Only the lines from the beginning of the entries through the one that holds "with CUDA 10.1." may appear in the answer, written out exactly and free of pictures.

==== Material provided

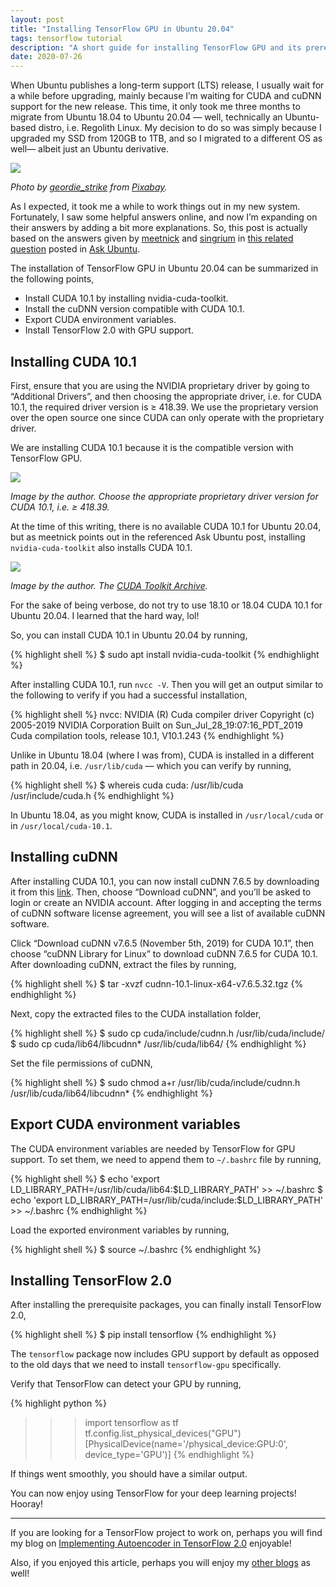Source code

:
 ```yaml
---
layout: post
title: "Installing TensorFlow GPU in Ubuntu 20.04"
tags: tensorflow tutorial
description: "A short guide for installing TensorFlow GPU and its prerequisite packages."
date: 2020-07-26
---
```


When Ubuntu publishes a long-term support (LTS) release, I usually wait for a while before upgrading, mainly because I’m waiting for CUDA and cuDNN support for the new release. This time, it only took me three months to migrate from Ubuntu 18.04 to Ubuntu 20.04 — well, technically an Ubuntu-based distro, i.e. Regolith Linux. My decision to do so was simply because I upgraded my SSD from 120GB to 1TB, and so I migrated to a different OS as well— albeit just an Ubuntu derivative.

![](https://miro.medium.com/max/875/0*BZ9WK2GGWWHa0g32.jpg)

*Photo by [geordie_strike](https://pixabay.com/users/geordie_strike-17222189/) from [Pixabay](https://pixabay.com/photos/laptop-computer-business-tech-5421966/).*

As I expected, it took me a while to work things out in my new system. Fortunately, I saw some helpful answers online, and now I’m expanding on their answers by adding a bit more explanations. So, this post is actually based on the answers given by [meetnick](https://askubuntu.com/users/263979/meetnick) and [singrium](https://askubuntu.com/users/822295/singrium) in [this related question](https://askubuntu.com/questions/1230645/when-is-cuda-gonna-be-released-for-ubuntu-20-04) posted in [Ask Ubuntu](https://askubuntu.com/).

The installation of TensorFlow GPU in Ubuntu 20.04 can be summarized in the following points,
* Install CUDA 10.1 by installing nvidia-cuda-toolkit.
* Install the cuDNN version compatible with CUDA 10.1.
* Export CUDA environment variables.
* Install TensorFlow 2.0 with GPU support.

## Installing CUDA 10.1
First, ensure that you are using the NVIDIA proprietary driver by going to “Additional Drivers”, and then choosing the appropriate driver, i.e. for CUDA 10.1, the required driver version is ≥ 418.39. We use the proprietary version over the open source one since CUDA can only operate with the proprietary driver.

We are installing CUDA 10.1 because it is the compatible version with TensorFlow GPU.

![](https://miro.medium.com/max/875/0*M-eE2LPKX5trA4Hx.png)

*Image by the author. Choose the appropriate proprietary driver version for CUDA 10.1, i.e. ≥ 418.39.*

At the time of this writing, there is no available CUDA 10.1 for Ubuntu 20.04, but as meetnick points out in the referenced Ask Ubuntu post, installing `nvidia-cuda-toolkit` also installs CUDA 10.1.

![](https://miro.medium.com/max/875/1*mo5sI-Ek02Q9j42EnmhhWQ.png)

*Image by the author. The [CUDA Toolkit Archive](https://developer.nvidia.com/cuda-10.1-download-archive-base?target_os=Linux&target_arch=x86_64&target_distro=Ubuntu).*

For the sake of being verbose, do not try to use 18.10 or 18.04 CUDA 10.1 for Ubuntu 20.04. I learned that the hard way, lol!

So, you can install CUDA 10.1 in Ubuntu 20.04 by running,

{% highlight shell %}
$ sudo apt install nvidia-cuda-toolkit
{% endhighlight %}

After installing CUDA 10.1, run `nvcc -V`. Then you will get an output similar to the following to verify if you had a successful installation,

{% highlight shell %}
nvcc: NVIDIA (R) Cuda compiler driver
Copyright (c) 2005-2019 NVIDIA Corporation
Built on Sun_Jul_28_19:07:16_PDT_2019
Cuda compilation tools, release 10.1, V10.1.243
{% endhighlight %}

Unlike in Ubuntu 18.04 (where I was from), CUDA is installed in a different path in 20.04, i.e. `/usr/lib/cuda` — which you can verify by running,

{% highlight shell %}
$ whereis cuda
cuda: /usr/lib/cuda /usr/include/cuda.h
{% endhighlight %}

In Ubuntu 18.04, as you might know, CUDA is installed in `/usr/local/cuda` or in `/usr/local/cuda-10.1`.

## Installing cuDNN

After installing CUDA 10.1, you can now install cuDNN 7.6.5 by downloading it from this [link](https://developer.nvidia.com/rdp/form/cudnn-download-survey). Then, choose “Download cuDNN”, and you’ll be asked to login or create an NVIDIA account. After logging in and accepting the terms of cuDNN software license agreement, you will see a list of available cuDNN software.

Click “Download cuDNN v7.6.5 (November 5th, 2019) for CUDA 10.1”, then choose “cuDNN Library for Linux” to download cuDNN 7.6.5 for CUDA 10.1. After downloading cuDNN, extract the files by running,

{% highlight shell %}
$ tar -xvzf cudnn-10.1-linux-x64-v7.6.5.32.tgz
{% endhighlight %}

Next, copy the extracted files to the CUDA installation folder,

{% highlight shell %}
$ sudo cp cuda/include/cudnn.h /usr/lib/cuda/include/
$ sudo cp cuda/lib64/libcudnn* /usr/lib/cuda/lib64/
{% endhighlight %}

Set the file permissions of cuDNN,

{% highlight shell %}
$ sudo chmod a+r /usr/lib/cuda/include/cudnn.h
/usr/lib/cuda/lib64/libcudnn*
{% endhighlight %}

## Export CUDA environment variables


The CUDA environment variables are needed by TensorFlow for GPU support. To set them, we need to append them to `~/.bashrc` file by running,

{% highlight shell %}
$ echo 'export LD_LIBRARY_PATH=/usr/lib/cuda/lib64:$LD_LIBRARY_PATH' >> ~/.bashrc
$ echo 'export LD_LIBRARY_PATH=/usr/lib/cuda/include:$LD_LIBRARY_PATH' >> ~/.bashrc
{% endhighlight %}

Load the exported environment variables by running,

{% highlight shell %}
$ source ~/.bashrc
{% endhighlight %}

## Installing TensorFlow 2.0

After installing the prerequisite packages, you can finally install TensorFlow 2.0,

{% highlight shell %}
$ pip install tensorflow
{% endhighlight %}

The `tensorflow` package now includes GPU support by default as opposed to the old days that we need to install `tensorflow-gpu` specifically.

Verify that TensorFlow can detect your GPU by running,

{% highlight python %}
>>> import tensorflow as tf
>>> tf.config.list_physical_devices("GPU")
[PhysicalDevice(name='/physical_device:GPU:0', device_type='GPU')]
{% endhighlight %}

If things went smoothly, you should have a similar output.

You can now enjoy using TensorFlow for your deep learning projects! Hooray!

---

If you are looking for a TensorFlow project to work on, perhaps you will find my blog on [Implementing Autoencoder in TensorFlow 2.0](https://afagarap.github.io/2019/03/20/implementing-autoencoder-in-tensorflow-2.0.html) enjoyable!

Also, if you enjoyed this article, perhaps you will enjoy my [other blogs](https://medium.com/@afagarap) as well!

========

| Task output |
Source code

:
 ```yaml
---
layout: post
title: "Installing TensorFlow GPU in Ubuntu 20.04"
tags: tensorflow tutorial
description: "A short guide for installing TensorFlow GPU and its prerequisite packages."
date: 2020-07-26
---
```


When Ubuntu publishes a long-term support (LTS) release, I usually wait for a while before upgrading, mainly because I’m waiting for CUDA and cuDNN support for the new release. This time, it only took me three months to migrate from Ubuntu 18.04 to Ubuntu 20.04 — well, technically an Ubuntu-based distro, i.e. Regolith Linux. My decision to do so was simply because I upgraded my SSD from 120GB to 1TB, and so I migrated to a different OS as well— albeit just an Ubuntu derivative.

![](https://miro.medium.com/max/875/0*BZ9WK2GGWWHa0g32.jpg)

*Photo by [geordie_strike](https://pixabay.com/users/geordie_strike-17222189/) from [Pixabay](https://pixabay.com/photos/laptop-computer-business-tech-5421966/).*

As I expected, it took me a while to work things out in my new system. Fortunately, I saw some helpful answers online, and now I’m expanding on their answers by adding a bit more explanations. So, this post is actually based on the answers given by [meetnick](https://askubuntu.com/users/263979/meetnick) and [singrium](https://askubuntu.com/users/822295/singrium) in [this related question](https://askubuntu.com/questions/1230645/when-is-cuda-gonna-be-released-for-ubuntu-20-04) posted in [Ask Ubuntu](https://askubuntu.com/).

The installation of TensorFlow GPU in Ubuntu 20.04 can be summarized in the following points,
* Install CUDA 10.1 by installing nvidia-cuda-toolkit.
* Install the cuDNN version compatible with CUDA 10.1.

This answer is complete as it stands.